Entre la posverdad y el "verdaderismo"
El "verdaderismo" -el principio que articula el discurso político del actual gobierno - pretende ser lo contrario a la posverdad. Sin embargo, es la contracara de una misma moneda: ambos son formas alternativas de negacionismo social. La posverdad, como he argumentado en otra oportunidad, es transversal a la verdad y la falsedad. Esquiva la verdad (y por ende la mentira) ignorándola, no negándola. La dimensión propia de la posverdad es el bullshit y la manipulación, y permanece indiferente a las coordinadas de verdad y mentira.
El verdaderismo, por su parte, elude la realidad social de otra manera. En lugar de desconocer la idea de verdad se sirve de ella con incesante vocación (y hasta enojo), pero sin nunca explicitar los supuestos sociales y normativos que dan sustento a las proposiciones que se postulan como verdaderas. Si bien el verdaderismo describe mundos que, en principio, pueden ser evaluados desde el eje axiológico verdad-mentira, evita especificar las condiciones valorativas y empíricas que confirmen la potencial veracidad de las afirmaciones.

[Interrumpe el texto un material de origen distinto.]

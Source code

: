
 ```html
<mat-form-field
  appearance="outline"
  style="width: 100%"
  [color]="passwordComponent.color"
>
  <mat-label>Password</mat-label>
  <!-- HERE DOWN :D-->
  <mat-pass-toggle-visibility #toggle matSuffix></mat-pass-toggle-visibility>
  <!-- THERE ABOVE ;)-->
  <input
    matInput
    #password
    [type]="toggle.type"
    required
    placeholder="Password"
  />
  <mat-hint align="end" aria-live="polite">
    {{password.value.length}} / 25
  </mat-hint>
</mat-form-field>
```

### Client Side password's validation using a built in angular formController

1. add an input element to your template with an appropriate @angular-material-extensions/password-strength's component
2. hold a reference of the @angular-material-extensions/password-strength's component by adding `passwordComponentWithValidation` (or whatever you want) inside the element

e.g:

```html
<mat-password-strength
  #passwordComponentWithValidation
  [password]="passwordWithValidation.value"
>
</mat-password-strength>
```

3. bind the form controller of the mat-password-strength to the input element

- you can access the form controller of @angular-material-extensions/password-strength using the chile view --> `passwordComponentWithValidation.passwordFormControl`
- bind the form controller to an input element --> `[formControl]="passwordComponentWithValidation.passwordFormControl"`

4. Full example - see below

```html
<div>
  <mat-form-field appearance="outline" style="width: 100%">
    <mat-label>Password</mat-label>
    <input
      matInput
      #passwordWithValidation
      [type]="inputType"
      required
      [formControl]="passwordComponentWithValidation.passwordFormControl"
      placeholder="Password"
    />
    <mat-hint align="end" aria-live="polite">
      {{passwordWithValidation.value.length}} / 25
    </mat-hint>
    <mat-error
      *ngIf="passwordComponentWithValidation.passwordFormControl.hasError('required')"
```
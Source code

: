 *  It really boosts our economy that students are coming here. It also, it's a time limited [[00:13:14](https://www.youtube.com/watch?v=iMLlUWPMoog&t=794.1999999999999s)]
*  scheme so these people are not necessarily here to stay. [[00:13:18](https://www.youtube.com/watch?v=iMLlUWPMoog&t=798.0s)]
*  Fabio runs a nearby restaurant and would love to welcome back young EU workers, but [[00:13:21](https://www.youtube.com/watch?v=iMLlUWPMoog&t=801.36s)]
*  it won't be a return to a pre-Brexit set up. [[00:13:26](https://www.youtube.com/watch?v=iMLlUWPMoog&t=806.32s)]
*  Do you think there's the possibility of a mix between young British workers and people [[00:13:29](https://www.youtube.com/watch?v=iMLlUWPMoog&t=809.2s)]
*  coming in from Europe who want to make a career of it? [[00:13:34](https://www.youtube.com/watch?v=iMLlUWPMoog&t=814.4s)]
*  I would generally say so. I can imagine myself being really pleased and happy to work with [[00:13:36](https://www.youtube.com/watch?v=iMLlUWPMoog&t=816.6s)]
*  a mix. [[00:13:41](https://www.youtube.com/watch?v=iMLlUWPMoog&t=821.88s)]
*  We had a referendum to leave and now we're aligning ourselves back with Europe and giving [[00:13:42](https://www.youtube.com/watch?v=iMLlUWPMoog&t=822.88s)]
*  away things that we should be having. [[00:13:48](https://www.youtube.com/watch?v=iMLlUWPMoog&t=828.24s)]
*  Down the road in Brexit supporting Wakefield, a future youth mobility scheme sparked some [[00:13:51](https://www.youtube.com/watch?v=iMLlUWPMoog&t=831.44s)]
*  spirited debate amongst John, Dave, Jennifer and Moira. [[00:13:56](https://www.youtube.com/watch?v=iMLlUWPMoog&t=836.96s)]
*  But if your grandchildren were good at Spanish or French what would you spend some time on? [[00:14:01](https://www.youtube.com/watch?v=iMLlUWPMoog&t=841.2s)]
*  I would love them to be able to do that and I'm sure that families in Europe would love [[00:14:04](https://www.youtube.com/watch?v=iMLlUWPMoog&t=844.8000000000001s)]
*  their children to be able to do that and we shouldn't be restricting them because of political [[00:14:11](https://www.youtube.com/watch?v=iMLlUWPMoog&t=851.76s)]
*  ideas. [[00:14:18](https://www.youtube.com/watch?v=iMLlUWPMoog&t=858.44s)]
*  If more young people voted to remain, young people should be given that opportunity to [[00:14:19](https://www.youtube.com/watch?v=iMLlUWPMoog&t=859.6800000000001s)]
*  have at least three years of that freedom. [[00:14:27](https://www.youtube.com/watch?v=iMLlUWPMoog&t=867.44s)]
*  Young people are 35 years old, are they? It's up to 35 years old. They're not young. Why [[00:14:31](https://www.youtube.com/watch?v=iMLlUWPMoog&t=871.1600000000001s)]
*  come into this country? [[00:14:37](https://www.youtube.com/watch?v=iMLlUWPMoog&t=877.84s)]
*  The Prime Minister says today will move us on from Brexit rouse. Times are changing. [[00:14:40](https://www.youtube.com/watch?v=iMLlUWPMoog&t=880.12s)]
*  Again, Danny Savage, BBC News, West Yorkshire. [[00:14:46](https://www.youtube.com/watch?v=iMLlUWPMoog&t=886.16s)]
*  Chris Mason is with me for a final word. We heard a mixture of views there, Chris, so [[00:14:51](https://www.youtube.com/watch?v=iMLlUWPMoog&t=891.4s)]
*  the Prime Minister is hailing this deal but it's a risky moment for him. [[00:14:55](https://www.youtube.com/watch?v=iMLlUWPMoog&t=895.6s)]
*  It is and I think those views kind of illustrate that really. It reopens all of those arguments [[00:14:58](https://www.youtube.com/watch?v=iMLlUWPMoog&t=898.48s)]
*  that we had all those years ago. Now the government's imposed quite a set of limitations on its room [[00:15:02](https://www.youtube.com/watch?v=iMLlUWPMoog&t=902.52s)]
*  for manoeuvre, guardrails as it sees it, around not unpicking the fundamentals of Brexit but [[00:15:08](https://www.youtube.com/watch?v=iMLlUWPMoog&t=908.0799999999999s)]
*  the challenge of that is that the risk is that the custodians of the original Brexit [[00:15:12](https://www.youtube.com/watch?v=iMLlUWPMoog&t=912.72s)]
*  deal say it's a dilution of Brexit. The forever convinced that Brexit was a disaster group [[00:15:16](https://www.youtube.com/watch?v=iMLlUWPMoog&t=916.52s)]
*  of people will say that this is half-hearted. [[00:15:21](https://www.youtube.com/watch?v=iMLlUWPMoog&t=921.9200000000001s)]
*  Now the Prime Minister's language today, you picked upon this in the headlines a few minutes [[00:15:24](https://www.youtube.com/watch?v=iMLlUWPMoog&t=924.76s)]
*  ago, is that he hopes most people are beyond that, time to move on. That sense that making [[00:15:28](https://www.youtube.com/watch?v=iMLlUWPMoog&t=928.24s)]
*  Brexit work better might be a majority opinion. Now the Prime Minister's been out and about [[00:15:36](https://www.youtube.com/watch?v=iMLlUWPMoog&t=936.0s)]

Así, según el verdaderismo que subyace al discurso oficial, es evidente que el sufrimiento actual de una parte significativa de la población es necesario, ineludible y un indicador de bienestar futuro. No obstante, omite explicitar tanto los mecanismos sociales que conectan padecimiento presente y desarrollo posterior como los fundamentos morales que esclarezcan el bien último que se intenta alcanzar. A pesar de ello, todo esto se defiende en nombre de la verdad.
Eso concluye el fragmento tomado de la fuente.